(Beginning of Source material)

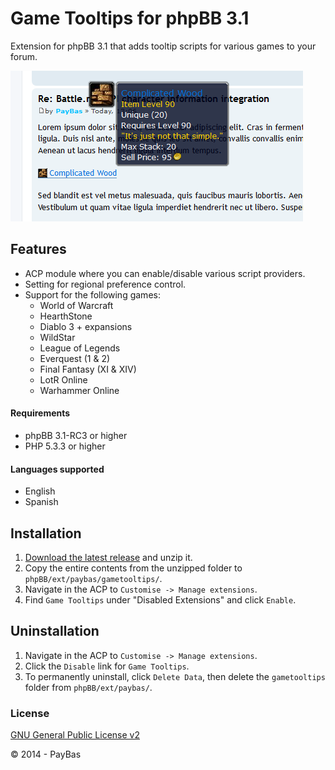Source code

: Game Tooltips for phpBB 3.1
==========

Extension for phpBB 3.1 that adds tooltip scripts for various games to your forum.

![Screenshot](screenshot.png)

## Features
- ACP module where you can enable/disable various script providers.
- Setting for regional preference control.
- Support for the following games:
  - World of Warcraft
  - HearthStone
  - Diablo 3 + expansions
  - WildStar
  - League of Legends
  - Everquest (1 & 2)
  - Final Fantasy (XI & XIV)
  - LotR Online
  - Warhammer Online

#### Requirements
- phpBB 3.1-RC3 or higher
- PHP 5.3.3 or higher

#### Languages supported
- English
- Spanish

## Installation
1. [Download the latest release](https://github.com/PayBas/GameTooltips/releases) and unzip it.
2. Copy the entire contents from the unzipped folder to `phpBB/ext/paybas/gametooltips/`.
3. Navigate in the ACP to `Customise -> Manage extensions`.
4. Find `Game Tooltips` under "Disabled Extensions" and click `Enable`.

## Uninstallation
1. Navigate in the ACP to `Customise -> Manage extensions`.
2. Click the `Disable` link for `Game Tooltips`.
3. To permanently uninstall, click `Delete Data`, then delete the `gametooltips` folder from `phpBB/ext/paybas/`.

### License
[GNU General Public License v2](http://opensource.org/licenses/GPL-2.0)

© 2014 - PayBas
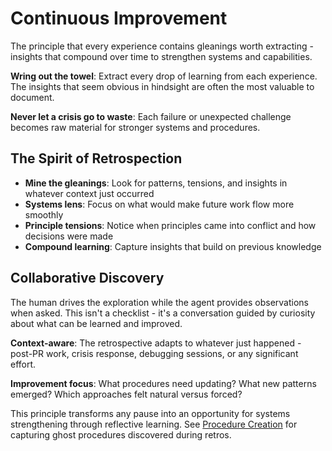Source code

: # Continuous Improvement

The principle that every experience contains gleanings worth extracting - insights that compound over time to strengthen systems and capabilities.

**Wring out the towel**: Extract every drop of learning from each experience. The insights that seem obvious in hindsight are often the most valuable to document.

**Never let a crisis go to waste**: Each failure or unexpected challenge becomes raw material for stronger systems and procedures.

## The Spirit of Retrospection

- **Mine the gleanings**: Look for patterns, tensions, and insights in whatever context just occurred
- **Systems lens**: Focus on what would make future work flow more smoothly
- **Principle tensions**: Notice when principles came into conflict and how decisions were made
- **Compound learning**: Capture insights that build on previous knowledge

## Collaborative Discovery

The human drives the exploration while the agent provides observations when asked. This isn't a checklist - it's a conversation guided by curiosity about what can be learned and improved.

**Context-aware**: The retrospective adapts to whatever just happened - post-PR work, crisis response, debugging sessions, or any significant effort.

**Improvement focus**: What procedures need updating? What new patterns emerged? Which approaches felt natural versus forced?

This principle transforms any pause into an opportunity for systems strengthening through reflective learning. See [Procedure Creation](../procedures/procedure-creation.md) for capturing ghost procedures discovered during retros.
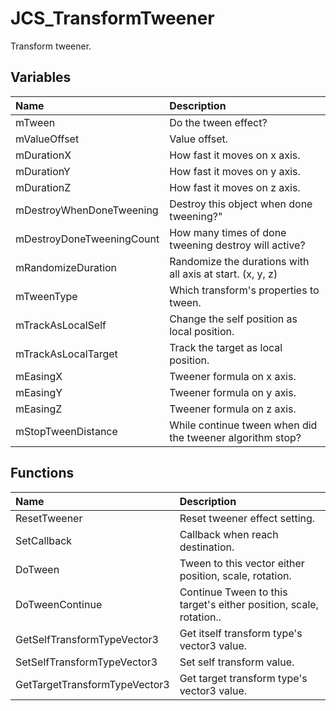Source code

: # JCS_TransformTweener

Transform tweener.

## Variables

| Name                      | Description                                               |
|:--------------------------|:----------------------------------------------------------|
| mTween                    | Do the tween effect?                                      |
| mValueOffset              | Value offset.                                             |
| mDurationX                | How fast it moves on x axis.                              |
| mDurationY                | How fast it moves on y axis.                              |
| mDurationZ                | How fast it moves on z axis.                              |
| mDestroyWhenDoneTweening  | Destroy this object when done tweening?"                  |
| mDestroyDoneTweeningCount | How many times of done tweening destroy will active?      |
| mRandomizeDuration        | Randomize the durations with all axis at start. (x, y, z) |
| mTweenType                | Which transform's properties to tween.                    |
| mTrackAsLocalSelf         | Change the self position as local position.               |
| mTrackAsLocalTarget       | Track the target as local position.                       |
| mEasingX                  | Tweener formula on x axis.                                |
| mEasingY                  | Tweener formula on y axis.                                |
| mEasingZ                  | Tweener formula on z axis.                                |
| mStopTweenDistance        | While continue tween when did the tweener algorithm stop? |

## Functions

| Name                          | Description                                                        |
|:------------------------------|:-------------------------------------------------------------------|
| ResetTweener                  | Reset tweener effect setting.                                      |
| SetCallback                   | Callback when reach destination.                                   |
| DoTween                       | Tween to this vector either position, scale, rotation.             |
| DoTweenContinue               | Continue Tween to this target's either position, scale, rotation.. |
| GetSelfTransformTypeVector3   | Get itself transform type's vector3 value.                         |
| SetSelfTransformTypeVector3   | Set self transform value.                                          |
| GetTargetTransformTypeVector3 | Get target transform type's vector3 value.                         |
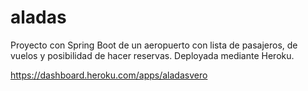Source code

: # aladas
Proyecto con Spring Boot de un aeropuerto con lista de pasajeros, de vuelos y posibilidad de hacer reservas.
Deployada mediante Heroku.

https://dashboard.heroku.com/apps/aladasvero
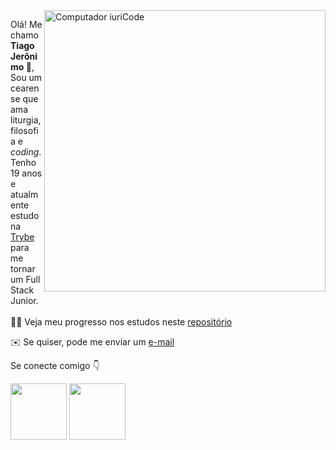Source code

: <img src="https://cdn.dribbble.com/users/511295/screenshots/2629099/octocat-wave-dribbble.gif" min-width="400px" max-width="400px" width="450px" align="right" alt="Computador iuriCode">

<p align="left"> 
Olá! Me chamo <b>Tiago Jerônimo </b>👋,<br> Sou um cearense que ama liturgia, filosofia e <i>coding</i>.
  <br>
Tenho 19 anos e atualmente estudo na <a href="mailto:dayvisonsil98@gmail.com"alt="Gmail"> Trybe </a> para me tornar um Full Stack Junior. 
  <br><br>
🧑‍💻  Veja meu progresso nos estudos neste  <a href="https://github.com/tiago-jeronimo/trybe.exercicios"> repositório </a>
</p>

✉️ Se quiser, pode me enviar um <a href="https://www.facebook.com/johnatas.henrique.75/" target="_blank">e-mail </a>

   Se conecte comigo 👇

<a href="https://www.facebook.com/johnatas.henrique.75/" target="_blank"> <img src="https://img.shields.io/badge/Instagram-E4405F?style=for-the-badge&logo=instagram&logoColor=white" width="90px"></a>
<a href="https://www.linkedin.com/in/johnatashenrique/" target="_blank">
  <img src="https://img.shields.io/badge/LinkedIn-0077B5?style=for-the-badge&logo=linkedin&logoColor=white" width="90px">
</a>

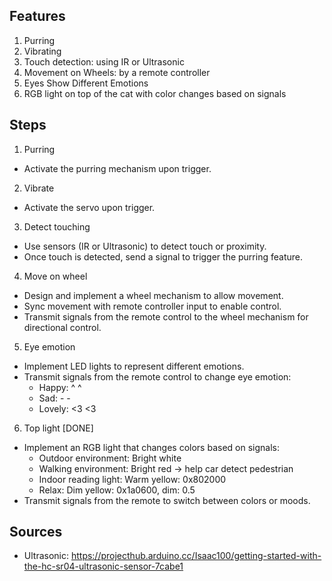 ## Features
1. Purring
2. Vibrating
3. Touch detection: using IR or Ultrasonic
4. Movement on Wheels: by a remote controller
5. Eyes Show Different Emotions
6. RGB light on top of the cat with color changes based on signals

## Steps
1. Purring
- Activate the purring mechanism upon trigger.
2. Vibrate
- Activate the servo upon trigger.
3. Detect touching
- Use sensors (IR or Ultrasonic) to detect touch or proximity.
- Once touch is detected, send a signal to trigger the purring feature.
4. Move on wheel
- Design and implement a wheel mechanism to allow movement.
- Sync movement with remote controller input to enable control.
- Transmit signals from the remote control to the wheel mechanism for directional control.
5. Eye emotion
- Implement LED lights to represent different emotions.
- Transmit signals from the remote control to change eye emotion:
    + Happy: ^ ^
    + Sad: - -
    + Lovely: <3 <3
6. Top light [DONE]
- Implement an RGB light that changes colors based on signals:
    + Outdoor environment: Bright white
    + Walking environment: Bright red -> help car detect pedestrian
    + Indoor reading light: Warm yellow: 0x802000
    + Relax: Dim yellow: 0x1a0600, dim: 0.5
- Transmit signals from the remote to switch between colors or moods.

## Sources
- Ultrasonic: https://projecthub.arduino.cc/Isaac100/getting-started-with-the-hc-sr04-ultrasonic-sensor-7cabe1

(End of Source material)

§ What to produce
Your answer should be the lines of the records that hold the string "rotation".

§ Written answer
| DoTween                       | Tween to this vector either position, scale, rotation.             |
| DoTweenContinue               | Continue Tween to this target's either position, scale, rotation.. |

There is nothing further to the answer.